Decklists are kept updated, and may change with set releases.
Cards not here that I feel are worth mentioning, though, are the final cuts of Traxos, Scourge of Kroog & Souls of the Lost. These guys are absolutely killer at Stationing up a Spacecraft like nobody’s business, and in a strategy with a higher density of those cards, they’d be right at home. This is a gesture back to Felisa, who I might just need to cover someday, because having nearly double the amount of Spacecraft to choose from would allow for the deck’s gimmick to be less all-in. There’s even a world where, if you’re in a more ‘battlecruiser’ meta, appropriate term given Spacecraft, opponents may feel better about themselves being killed by Inklings than a combo. If you don’t think the combo illustrated a few paragraphs ago would sit well with your playgroup, just bury the lede and kill them with ‘mathematically enough but not infinite’ 2/1 Flyers. I’m of the opinion that Noir & Felisa are both perfectly acceptable means to an end, when it comes to the deck concept this article is highlighting.
Sleepers One and All

Spider-Man as a set is likely a net negative on Magic overall, and I want to stress that this comes from a place of deep affection for the game. The amount of chatter I hear from scalpers about the set unknowingly slabbing awful cards, the outrageous prices for sealed product (and modest Prerelease attendances across the US), and crucially, the overall set’s power level. While this isn’t a strong set, not a sin itself, it appears to be largely parasitic in its synergies. Fewer are they, the cards like Spider-Man Noir which awaken or invite an exploration of the game’s mechanical history; a lot of it is just Spiders. Not even especially good Spiders, frankly.

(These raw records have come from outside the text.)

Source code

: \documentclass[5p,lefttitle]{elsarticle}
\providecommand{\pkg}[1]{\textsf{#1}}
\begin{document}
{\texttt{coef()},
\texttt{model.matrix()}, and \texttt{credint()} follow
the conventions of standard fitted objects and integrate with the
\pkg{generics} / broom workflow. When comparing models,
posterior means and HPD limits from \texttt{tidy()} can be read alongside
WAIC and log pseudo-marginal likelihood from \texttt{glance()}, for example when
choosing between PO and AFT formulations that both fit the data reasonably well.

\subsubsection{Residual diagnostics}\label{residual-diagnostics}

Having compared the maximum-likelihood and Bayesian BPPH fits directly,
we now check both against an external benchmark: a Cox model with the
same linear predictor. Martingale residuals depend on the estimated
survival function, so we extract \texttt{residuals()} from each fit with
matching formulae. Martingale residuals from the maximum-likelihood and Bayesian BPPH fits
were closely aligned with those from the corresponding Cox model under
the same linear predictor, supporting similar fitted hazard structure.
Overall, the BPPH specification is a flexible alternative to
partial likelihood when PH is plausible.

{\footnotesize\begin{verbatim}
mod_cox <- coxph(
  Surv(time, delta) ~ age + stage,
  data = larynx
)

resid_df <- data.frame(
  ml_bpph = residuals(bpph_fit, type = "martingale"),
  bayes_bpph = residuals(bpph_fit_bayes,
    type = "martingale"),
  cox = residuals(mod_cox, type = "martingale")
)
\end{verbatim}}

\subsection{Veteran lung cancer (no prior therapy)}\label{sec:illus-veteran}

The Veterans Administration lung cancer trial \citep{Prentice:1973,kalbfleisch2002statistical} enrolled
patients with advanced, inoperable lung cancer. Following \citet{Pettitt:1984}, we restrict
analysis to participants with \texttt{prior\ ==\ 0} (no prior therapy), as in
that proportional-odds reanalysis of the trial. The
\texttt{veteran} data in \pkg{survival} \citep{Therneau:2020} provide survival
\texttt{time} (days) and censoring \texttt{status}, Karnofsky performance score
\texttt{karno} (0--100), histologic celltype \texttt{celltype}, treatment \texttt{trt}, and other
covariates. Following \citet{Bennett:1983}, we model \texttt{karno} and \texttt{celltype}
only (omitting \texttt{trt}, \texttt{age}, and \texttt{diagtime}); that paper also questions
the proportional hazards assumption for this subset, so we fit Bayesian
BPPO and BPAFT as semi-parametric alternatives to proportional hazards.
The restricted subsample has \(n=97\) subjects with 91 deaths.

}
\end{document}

That being said, I’d be lying if I said there’s not been a nagging sensation in the back of my head, that this might sit alongside Aetherdrift as a trove of undiscovered sleeper hits. In my Arachne review, I covered the incredibly favorable interaction between Convoke & Web-Slinging, and the fact nearly all colors received a slew of means to reset Enters abilities suggests there’s likely underused combos waiting to be broken out from the woodwork. In Noir’s case, this is the second card in the Command Zone to care about strict quantity of counters on cards like an animate Calendar, unless you count Maester Seymour…who just might be an interesting Commander, in terms of translating arbitrary counters into stats. Huh. In any case, being able to threaten wins with Calendar through its actual printed condition, through a combo with our Commander, or even through actual combat by way of Luxior is absolutely hilarious, and does a lot to show that a large enough number will always do something silly, no matter how desultory its purpose.